■ **WORK ORDER**: Working from the records below, repeat exactly the lines starting at the line that contains "Se a instalação" and ending at the line that contains "erro caso contrário.", inclusive.

■ **DATA SUPPLIED**:
· · · · ·
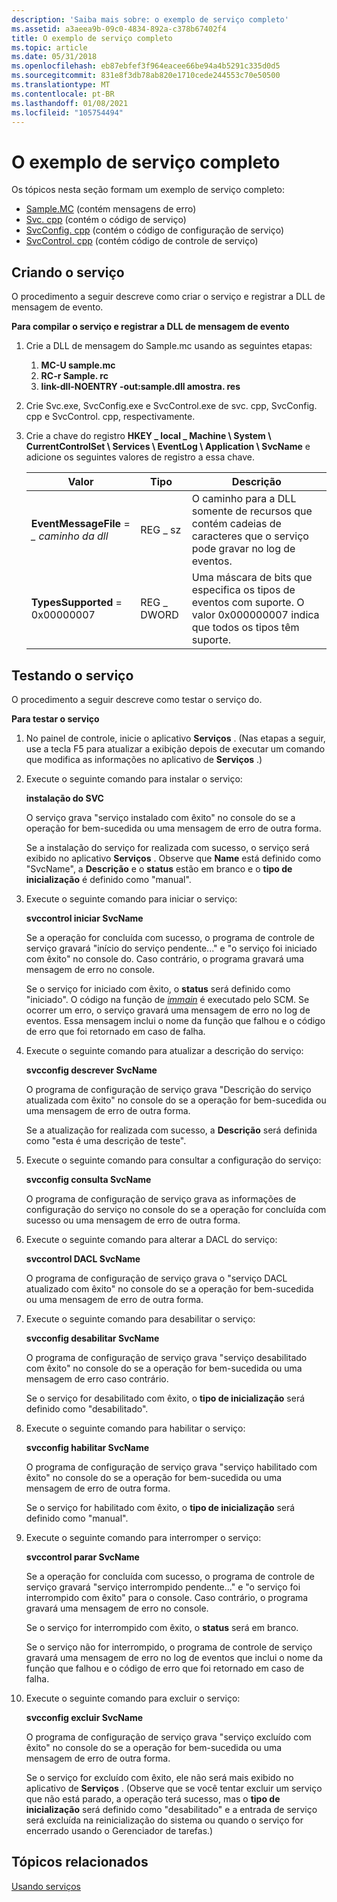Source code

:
 ```yaml
---
description: 'Saiba mais sobre: o exemplo de serviço completo'
ms.assetid: a3aeea9b-09c0-4834-892a-c378b67402f4
title: O exemplo de serviço completo
ms.topic: article
ms.date: 05/31/2018
ms.openlocfilehash: eb87ebfef3f964eacee66be94a4b5291c335d0d5
ms.sourcegitcommit: 831e8f3db78ab820e1710cede244553c70e50500
ms.translationtype: MT
ms.contentlocale: pt-BR
ms.lasthandoff: 01/08/2021
ms.locfileid: "105754494"
---
```

# <a name="the-complete-service-sample"></a>O exemplo de serviço completo

Os tópicos nesta seção formam um exemplo de serviço completo:

-   [Sample.MC](sample-mc.md) (contém mensagens de erro)
-   [Svc. cpp](svc-cpp.md) (contém o código de serviço)
-   [SvcConfig. cpp](svcconfig-cpp.md) (contém o código de configuração de serviço)
-   [SvcControl. cpp](svccontrol-cpp.md) (contém código de controle de serviço)

## <a name="building-the-service"></a>Criando o serviço

O procedimento a seguir descreve como criar o serviço e registrar a DLL de mensagem de evento.

**Para compilar o serviço e registrar a DLL de mensagem de evento**

1.  Crie a DLL de mensagem do Sample.mc usando as seguintes etapas:
    1.  **MC-U sample.mc**
    2.  **RC-r Sample. rc**
    3.  **link-dll-NOENTRY -out:sample.dll amostra. res**
2.  Crie Svc.exe, SvcConfig.exe e SvcControl.exe de svc. cpp, SvcConfig. cpp e SvcControl. cpp, respectivamente.
3.  Crie a chave do registro **HKEY \_ local \_ Machine \\ System \\ CurrentControlSet \\ Services \\ EventLog \\ Application \\ SvcName** e adicione os seguintes valores de registro a essa chave.

    | Valor                              | Tipo       | Descrição                                                                                                        |
    |------------------------------------|------------|--------------------------------------------------------------------------------------------------------------------|
    | **EventMessageFile**  =  *\_ caminho da dll* | REG \_ sz    | O caminho para a DLL somente de recursos que contém cadeias de caracteres que o serviço pode gravar no log de eventos.               |
    | **TypesSupported** = 0x00000007    | REG \_ DWORD | Uma máscara de bits que especifica os tipos de eventos com suporte. O valor 0x000000007 indica que todos os tipos têm suporte. |

    

     

## <a name="testing-the-service"></a>Testando o serviço

O procedimento a seguir descreve como testar o serviço do.

**Para testar o serviço**

1.  No painel de controle, inicie o aplicativo **Serviços** . (Nas etapas a seguir, use a tecla F5 para atualizar a exibição depois de executar um comando que modifica as informações no aplicativo de **Serviços** .)
2.  Execute o seguinte comando para instalar o serviço:

    **instalação do SVC**

    O serviço grava "serviço instalado com êxito" no console do se a operação for bem-sucedida ou uma mensagem de erro de outra forma.

    Se a instalação do serviço for realizada com sucesso, o serviço será exibido no aplicativo **Serviços** . Observe que **Name** está definido como "SvcName", a **Descrição** e o **status** estão em branco e o **tipo de inicialização** é definido como "manual".

3.  Execute o seguinte comando para iniciar o serviço:

    **svccontrol iniciar SvcName**

    Se a operação for concluída com sucesso, o programa de controle de serviço gravará "início do serviço pendente..." e "o serviço foi iniciado com êxito" no console do. Caso contrário, o programa gravará uma mensagem de erro no console.

    Se o serviço for iniciado com êxito, o **status** será definido como "iniciado". O código na função de [*immain*](/windows/win32/api/winsvc/nc-winsvc-lpservice_main_functiona) é executado pelo SCM. Se ocorrer um erro, o serviço gravará uma mensagem de erro no log de eventos. Essa mensagem inclui o nome da função que falhou e o código de erro que foi retornado em caso de falha.

4.  Execute o seguinte comando para atualizar a descrição do serviço:

    **svcconfig descrever SvcName**

    O programa de configuração de serviço grava "Descrição do serviço atualizada com êxito" no console do se a operação for bem-sucedida ou uma mensagem de erro de outra forma.

    Se a atualização for realizada com sucesso, a **Descrição** será definida como "esta é uma descrição de teste".

5.  Execute o seguinte comando para consultar a configuração do serviço:

    **svcconfig consulta SvcName**

    O programa de configuração de serviço grava as informações de configuração do serviço no console do se a operação for concluída com sucesso ou uma mensagem de erro de outra forma.

6.  Execute o seguinte comando para alterar a DACL do serviço:

    **svccontrol DACL SvcName**

    O programa de configuração de serviço grava o "serviço DACL atualizado com êxito" no console do se a operação for bem-sucedida ou uma mensagem de erro de outra forma.

7.  Execute o seguinte comando para desabilitar o serviço:

    **svcconfig desabilitar SvcName**

    O programa de configuração de serviço grava "serviço desabilitado com êxito" no console do se a operação for bem-sucedida ou uma mensagem de erro caso contrário.

    Se o serviço for desabilitado com êxito, o **tipo de inicialização** será definido como "desabilitado".

8.  Execute o seguinte comando para habilitar o serviço:

    **svcconfig habilitar SvcName**

    O programa de configuração de serviço grava "serviço habilitado com êxito" no console do se a operação for bem-sucedida ou uma mensagem de erro de outra forma.

    Se o serviço for habilitado com êxito, o **tipo de inicialização** será definido como "manual".

9.  Execute o seguinte comando para interromper o serviço:

    **svccontrol parar SvcName**

    Se a operação for concluída com sucesso, o programa de controle de serviço gravará "serviço interrompido pendente..." e "o serviço foi interrompido com êxito" para o console. Caso contrário, o programa gravará uma mensagem de erro no console.

    Se o serviço for interrompido com êxito, o **status** será em branco.

    Se o serviço não for interrompido, o programa de controle de serviço gravará uma mensagem de erro no log de eventos que inclui o nome da função que falhou e o código de erro que foi retornado em caso de falha.

10. Execute o seguinte comando para excluir o serviço:

    **svcconfig excluir SvcName**

    O programa de configuração de serviço grava "serviço excluído com êxito" no console do se a operação for bem-sucedida ou uma mensagem de erro de outra forma.

    Se o serviço for excluído com êxito, ele não será mais exibido no aplicativo de **Serviços** . (Observe que se você tentar excluir um serviço que não está parado, a operação terá sucesso, mas o **tipo de inicialização** será definido como "desabilitado" e a entrada de serviço será excluída na reinicialização do sistema ou quando o serviço for encerrado usando o Gerenciador de tarefas.)

## <a name="related-topics"></a>Tópicos relacionados

<dl> <dt>

[Usando serviços](using-services.md)
</dt> </dl>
· · · · ·
■ **RESPONSE**:
    Se a instalação do serviço for realizada com sucesso, o serviço será exibido no aplicativo **Serviços** . Observe que **Name** está definido como "SvcName", a **Descrição** e o **status** estão em branco e o **tipo de inicialização** é definido como "manual".

3.  Execute o seguinte comando para iniciar o serviço:

    **svccontrol iniciar SvcName**

    Se a operação for concluída com sucesso, o programa de controle de serviço gravará "início do serviço pendente..." e "o serviço foi iniciado com êxito" no console do. Caso contrário, o programa gravará uma mensagem de erro no console.

    Se o serviço for iniciado com êxito, o **status** será definido como "iniciado". O código na função de [*immain*](/windows/win32/api/winsvc/nc-winsvc-lpservice_main_functiona) é executado pelo SCM. Se ocorrer um erro, o serviço gravará uma mensagem de erro no log de eventos. Essa mensagem inclui o nome da função que falhou e o código de erro que foi retornado em caso de falha.

4.  Execute o seguinte comando para atualizar a descrição do serviço:

    **svcconfig descrever SvcName**

    O programa de configuração de serviço grava "Descrição do serviço atualizada com êxito" no console do se a operação for bem-sucedida ou uma mensagem de erro de outra forma.

    Se a atualização for realizada com sucesso, a **Descrição** será definida como "esta é uma descrição de teste".

5.  Execute o seguinte comando para consultar a configuração do serviço:

    **svcconfig consulta SvcName**

    O programa de configuração de serviço grava as informações de configuração do serviço no console do se a operação for concluída com sucesso ou uma mensagem de erro de outra forma.

6.  Execute o seguinte comando para alterar a DACL do serviço:

    **svccontrol DACL SvcName**

    O programa de configuração de serviço grava o "serviço DACL atualizado com êxito" no console do se a operação for bem-sucedida ou uma mensagem de erro de outra forma.

7.  Execute o seguinte comando para desabilitar o serviço:

    **svcconfig desabilitar SvcName**

    O programa de configuração de serviço grava "serviço desabilitado com êxito" no console do se a operação for bem-sucedida ou uma mensagem de erro caso contrário.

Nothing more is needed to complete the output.